A Review of the Vagina Monologues

Tyler Alexander
J.D. Candidate 2016, UCI Law

Last year, for our anniversary, my wife Sarah and I attended UCI Law’s production of the Vagina Monologues. I don’t blame you if you don’t believe me. I don’t think Sarah believed me when I first told her that I had bought us tickets. But it really did happen. I got all dressed up and everything. And as I sat in my seat with the playbill, and examined the names of the monologues contained therein, I started to wonder if this had been a good idea.

I was uncomfortable for large portions of the show. Sometimes it was clear that discomfort was what the monologue was designed to evoke. I can appreciate that in art. Life isn’t always pleasant; art need not always be so either. Sometimes the discomfort was more likely caused by my own personal hang-ups. That can be a valuable function of art as well. I laughed more than I thought I would, but I tried not to let anyone see. I sat in silence for a few moments after the lights came back up. I wasn’t sure exactly what I thought about what I had just witnessed. A year later I’m still not entirely sure.

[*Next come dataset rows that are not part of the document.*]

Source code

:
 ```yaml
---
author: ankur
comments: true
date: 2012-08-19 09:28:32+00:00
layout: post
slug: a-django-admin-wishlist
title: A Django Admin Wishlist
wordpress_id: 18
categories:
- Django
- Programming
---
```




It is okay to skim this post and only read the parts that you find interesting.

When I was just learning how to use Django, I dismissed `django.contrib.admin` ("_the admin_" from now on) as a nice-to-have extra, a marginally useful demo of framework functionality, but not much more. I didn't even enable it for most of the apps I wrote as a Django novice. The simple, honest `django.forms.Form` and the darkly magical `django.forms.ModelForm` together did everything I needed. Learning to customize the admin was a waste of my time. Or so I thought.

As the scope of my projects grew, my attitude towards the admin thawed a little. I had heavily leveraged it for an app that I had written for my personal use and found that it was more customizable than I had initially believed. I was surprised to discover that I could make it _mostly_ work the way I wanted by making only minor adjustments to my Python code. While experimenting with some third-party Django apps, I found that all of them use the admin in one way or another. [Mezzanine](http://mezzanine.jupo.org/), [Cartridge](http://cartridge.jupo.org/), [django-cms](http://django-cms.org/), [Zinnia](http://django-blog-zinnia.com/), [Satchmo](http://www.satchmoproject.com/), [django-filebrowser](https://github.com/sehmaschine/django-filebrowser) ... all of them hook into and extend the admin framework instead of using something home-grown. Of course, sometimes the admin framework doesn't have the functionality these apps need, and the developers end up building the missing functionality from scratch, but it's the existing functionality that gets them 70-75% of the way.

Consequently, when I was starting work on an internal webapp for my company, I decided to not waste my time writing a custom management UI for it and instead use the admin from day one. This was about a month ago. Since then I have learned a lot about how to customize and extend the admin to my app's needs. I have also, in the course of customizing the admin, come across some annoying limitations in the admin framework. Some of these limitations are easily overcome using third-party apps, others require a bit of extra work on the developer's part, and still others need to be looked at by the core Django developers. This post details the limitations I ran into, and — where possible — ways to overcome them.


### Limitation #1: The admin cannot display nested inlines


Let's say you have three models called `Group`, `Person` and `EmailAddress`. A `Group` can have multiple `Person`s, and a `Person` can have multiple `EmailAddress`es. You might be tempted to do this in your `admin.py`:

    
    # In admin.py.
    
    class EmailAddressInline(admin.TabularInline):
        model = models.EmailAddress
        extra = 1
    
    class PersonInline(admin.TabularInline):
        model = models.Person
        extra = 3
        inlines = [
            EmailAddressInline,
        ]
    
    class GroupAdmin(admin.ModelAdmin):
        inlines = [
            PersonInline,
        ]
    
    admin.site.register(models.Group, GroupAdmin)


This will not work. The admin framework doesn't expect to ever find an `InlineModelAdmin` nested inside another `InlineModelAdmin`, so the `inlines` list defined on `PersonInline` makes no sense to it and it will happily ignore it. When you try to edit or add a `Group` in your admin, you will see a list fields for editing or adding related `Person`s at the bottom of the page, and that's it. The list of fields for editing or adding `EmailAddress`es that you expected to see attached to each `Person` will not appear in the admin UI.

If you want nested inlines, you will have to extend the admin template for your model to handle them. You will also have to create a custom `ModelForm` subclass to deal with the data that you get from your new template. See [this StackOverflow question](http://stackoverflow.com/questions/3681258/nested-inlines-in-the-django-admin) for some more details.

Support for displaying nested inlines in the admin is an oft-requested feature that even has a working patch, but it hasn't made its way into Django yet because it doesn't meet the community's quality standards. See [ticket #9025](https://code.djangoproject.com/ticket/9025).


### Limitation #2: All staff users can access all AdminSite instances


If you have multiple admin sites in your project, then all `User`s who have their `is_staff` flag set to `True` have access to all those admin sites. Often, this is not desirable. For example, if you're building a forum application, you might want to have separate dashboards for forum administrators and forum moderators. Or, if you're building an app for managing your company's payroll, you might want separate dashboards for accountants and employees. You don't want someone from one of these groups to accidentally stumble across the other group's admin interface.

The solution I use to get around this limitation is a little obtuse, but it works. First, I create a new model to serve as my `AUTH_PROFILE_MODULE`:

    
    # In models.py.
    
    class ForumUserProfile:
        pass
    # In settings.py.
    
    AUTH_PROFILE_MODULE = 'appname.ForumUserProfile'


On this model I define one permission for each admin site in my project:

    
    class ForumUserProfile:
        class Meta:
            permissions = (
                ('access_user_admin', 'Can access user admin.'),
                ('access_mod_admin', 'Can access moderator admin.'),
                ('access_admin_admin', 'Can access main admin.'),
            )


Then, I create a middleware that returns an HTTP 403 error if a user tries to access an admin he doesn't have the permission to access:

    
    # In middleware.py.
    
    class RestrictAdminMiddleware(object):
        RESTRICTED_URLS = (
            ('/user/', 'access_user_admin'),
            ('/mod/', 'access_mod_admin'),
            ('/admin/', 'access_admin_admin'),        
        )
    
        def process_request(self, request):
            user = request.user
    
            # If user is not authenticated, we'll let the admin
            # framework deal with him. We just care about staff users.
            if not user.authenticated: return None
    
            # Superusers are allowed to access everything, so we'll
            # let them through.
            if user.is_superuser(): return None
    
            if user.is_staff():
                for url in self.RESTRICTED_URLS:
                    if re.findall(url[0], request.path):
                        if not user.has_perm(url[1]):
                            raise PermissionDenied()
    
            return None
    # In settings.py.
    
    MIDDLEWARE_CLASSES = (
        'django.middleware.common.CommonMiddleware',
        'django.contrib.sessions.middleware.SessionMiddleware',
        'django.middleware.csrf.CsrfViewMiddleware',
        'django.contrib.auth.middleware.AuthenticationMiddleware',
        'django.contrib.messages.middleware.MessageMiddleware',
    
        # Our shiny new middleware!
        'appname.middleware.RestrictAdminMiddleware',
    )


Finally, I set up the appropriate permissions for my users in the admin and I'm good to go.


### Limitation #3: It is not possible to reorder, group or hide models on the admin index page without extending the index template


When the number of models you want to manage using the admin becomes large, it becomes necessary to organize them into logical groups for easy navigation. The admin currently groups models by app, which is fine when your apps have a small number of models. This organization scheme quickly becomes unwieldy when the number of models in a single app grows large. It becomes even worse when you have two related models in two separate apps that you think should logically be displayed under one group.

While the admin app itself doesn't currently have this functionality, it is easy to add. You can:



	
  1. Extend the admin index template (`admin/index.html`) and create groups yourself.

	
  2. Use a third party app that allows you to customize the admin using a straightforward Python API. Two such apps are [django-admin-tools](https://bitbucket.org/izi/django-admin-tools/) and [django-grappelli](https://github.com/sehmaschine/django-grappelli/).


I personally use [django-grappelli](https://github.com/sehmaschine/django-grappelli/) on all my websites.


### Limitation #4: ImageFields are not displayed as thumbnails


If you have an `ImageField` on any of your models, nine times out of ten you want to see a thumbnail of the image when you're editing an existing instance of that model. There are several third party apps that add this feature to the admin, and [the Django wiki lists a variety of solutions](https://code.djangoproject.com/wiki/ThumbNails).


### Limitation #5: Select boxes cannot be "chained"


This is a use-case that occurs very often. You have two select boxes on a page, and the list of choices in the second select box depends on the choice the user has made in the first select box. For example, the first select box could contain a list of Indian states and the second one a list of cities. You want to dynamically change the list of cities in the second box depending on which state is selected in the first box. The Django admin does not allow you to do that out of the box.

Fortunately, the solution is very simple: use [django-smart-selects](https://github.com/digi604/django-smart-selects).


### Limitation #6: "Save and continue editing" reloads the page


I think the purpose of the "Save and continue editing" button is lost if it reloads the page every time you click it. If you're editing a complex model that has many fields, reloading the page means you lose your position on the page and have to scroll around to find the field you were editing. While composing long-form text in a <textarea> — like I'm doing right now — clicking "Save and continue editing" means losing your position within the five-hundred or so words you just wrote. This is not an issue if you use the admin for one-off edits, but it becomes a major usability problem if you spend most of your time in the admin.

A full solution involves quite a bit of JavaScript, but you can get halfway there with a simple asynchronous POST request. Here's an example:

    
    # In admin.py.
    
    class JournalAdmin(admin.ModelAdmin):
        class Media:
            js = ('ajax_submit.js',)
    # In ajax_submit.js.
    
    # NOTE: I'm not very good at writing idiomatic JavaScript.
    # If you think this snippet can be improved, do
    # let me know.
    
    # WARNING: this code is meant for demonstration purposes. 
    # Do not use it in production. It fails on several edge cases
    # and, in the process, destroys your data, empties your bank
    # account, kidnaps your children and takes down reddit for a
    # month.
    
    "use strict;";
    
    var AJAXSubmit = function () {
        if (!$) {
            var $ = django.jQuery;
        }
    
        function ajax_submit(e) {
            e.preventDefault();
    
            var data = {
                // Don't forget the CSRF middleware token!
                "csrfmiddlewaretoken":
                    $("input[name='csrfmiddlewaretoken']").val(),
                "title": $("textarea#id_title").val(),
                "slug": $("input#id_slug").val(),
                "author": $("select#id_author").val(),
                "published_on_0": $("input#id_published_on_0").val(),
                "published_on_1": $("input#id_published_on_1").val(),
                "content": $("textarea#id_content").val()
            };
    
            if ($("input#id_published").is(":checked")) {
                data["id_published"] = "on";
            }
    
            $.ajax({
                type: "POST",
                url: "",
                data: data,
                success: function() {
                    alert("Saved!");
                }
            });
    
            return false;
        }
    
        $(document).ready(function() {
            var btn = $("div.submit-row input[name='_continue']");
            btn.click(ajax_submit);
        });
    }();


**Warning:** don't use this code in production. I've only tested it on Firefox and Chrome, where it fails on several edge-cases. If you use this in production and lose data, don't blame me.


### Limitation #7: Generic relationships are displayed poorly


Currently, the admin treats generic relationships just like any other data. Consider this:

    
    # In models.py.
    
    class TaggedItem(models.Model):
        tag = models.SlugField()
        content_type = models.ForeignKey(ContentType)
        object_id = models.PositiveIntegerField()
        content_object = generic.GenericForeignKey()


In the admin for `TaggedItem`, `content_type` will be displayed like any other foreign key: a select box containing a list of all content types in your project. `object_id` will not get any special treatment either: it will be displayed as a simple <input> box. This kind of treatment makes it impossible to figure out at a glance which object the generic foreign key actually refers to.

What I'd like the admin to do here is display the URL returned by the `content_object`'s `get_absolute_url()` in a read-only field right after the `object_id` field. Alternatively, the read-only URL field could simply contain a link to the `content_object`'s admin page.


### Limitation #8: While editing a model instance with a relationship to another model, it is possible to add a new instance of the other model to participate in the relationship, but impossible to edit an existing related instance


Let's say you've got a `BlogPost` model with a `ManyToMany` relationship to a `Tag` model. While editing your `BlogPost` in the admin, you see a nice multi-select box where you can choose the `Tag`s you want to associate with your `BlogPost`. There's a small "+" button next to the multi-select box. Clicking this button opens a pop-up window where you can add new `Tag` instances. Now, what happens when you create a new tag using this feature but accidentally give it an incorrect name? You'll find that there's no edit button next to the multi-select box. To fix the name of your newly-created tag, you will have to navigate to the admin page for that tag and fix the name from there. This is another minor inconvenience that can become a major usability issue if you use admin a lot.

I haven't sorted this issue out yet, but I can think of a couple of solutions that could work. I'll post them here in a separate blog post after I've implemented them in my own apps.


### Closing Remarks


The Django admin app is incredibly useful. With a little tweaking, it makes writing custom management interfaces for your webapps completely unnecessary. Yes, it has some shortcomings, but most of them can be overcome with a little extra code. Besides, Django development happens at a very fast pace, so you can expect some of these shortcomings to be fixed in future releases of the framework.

On the car ride back home, Sarah and I couldn’t stop talking about the play. Sarah explained that the Angry Vagina monologue was something that only a woman could truly appreciate. I mentioned that the lack of positive examples of male-female relationships had made me feel that the show wanted to exclude me from the conversation. I don’t think I’ve said the word “vagina” more times in a single evening before or since. With as busy as 1L had been, Sarah and I both enjoyed the chance to have a conversation that wasn’t about work or school or family obligations. That was a pretty great anniversary present.

I do not know if I would recommend the Vagina Monologues as a date night, at least not early in a relationship. I would, however, recommend that men go see it. Everyone should be a part of this conversation. We all have women in our lives that we care about: mothers, sisters, aunts, wives, girlfriends, teachers, and coworkers. And the unfortunate reality is that many of those women will be or have been the victims of sexual violence. The women of UCI Law who put on the Vagina Monologues each year are not willing to accept that reality quietly. You shouldn’t be willing to either. Go support the Vagina Monologues. Go support the fight to end violence against women. You owe it to the women that you love. At the very least, it will give you something to talk about.